----- Task inputs

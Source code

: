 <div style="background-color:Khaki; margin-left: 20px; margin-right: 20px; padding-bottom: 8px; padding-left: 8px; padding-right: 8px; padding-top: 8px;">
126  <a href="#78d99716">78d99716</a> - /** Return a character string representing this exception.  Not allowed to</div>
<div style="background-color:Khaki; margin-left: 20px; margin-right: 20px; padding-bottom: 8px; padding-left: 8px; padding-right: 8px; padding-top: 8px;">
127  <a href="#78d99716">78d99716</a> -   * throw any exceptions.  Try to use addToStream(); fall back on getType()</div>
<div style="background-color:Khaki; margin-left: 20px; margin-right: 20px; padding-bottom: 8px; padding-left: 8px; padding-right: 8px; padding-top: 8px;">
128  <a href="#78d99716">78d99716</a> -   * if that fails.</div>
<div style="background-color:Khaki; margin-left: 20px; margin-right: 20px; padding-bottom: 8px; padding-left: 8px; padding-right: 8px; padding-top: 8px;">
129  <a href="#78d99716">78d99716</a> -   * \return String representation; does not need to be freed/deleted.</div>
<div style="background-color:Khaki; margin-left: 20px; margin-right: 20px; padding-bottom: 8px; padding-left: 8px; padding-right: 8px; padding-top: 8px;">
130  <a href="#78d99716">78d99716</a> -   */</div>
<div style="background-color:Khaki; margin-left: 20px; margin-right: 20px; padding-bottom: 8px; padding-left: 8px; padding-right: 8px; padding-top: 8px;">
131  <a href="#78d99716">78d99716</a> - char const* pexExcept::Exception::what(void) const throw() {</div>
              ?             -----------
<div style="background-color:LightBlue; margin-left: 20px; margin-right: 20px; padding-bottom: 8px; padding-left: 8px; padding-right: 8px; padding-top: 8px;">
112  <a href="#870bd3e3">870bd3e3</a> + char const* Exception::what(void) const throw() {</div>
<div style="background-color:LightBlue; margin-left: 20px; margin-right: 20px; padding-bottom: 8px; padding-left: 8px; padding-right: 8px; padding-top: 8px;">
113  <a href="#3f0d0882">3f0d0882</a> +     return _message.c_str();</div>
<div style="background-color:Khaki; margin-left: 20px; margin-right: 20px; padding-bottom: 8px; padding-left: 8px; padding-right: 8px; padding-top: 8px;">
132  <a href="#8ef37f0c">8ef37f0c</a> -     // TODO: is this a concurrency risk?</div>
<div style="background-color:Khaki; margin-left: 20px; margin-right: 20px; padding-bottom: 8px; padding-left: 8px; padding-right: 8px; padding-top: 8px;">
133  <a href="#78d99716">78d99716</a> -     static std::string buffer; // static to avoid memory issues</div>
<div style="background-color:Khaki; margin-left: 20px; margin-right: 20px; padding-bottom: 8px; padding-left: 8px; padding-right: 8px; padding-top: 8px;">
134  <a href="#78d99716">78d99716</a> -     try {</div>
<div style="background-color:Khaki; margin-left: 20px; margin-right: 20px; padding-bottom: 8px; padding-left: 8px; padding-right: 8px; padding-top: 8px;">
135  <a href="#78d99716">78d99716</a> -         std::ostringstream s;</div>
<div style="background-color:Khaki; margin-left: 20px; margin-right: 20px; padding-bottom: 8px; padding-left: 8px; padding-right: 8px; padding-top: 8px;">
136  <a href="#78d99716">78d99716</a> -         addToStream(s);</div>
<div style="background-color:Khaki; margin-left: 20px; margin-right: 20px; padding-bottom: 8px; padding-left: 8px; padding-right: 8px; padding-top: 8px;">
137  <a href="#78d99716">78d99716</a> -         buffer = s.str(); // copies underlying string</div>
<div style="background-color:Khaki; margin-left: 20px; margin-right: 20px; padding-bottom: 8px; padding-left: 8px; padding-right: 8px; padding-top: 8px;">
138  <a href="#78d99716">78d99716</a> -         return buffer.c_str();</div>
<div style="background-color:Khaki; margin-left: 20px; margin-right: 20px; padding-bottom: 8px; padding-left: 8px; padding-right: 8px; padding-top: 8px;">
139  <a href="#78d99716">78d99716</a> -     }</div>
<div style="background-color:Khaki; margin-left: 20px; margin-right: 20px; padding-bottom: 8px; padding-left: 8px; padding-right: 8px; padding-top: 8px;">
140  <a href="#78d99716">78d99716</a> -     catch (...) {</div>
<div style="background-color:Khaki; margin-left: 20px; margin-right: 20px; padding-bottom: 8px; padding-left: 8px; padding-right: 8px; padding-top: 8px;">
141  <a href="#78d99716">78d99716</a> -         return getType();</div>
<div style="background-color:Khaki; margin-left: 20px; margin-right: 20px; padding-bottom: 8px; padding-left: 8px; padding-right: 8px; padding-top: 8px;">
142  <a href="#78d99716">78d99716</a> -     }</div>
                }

----------

→ What you are asked to do
From the material above, return every line that contains "throw".

→ Written answer
127  <a href="#78d99716">78d99716</a> -   * throw any exceptions.  Try to use addToStream(); fall back on getType()</div>
131  <a href="#78d99716">78d99716</a> - char const* pexExcept::Exception::what(void) const throw() {</div>
112  <a href="#870bd3e3">870bd3e3</a> + char const* Exception::what(void) const throw() {</div>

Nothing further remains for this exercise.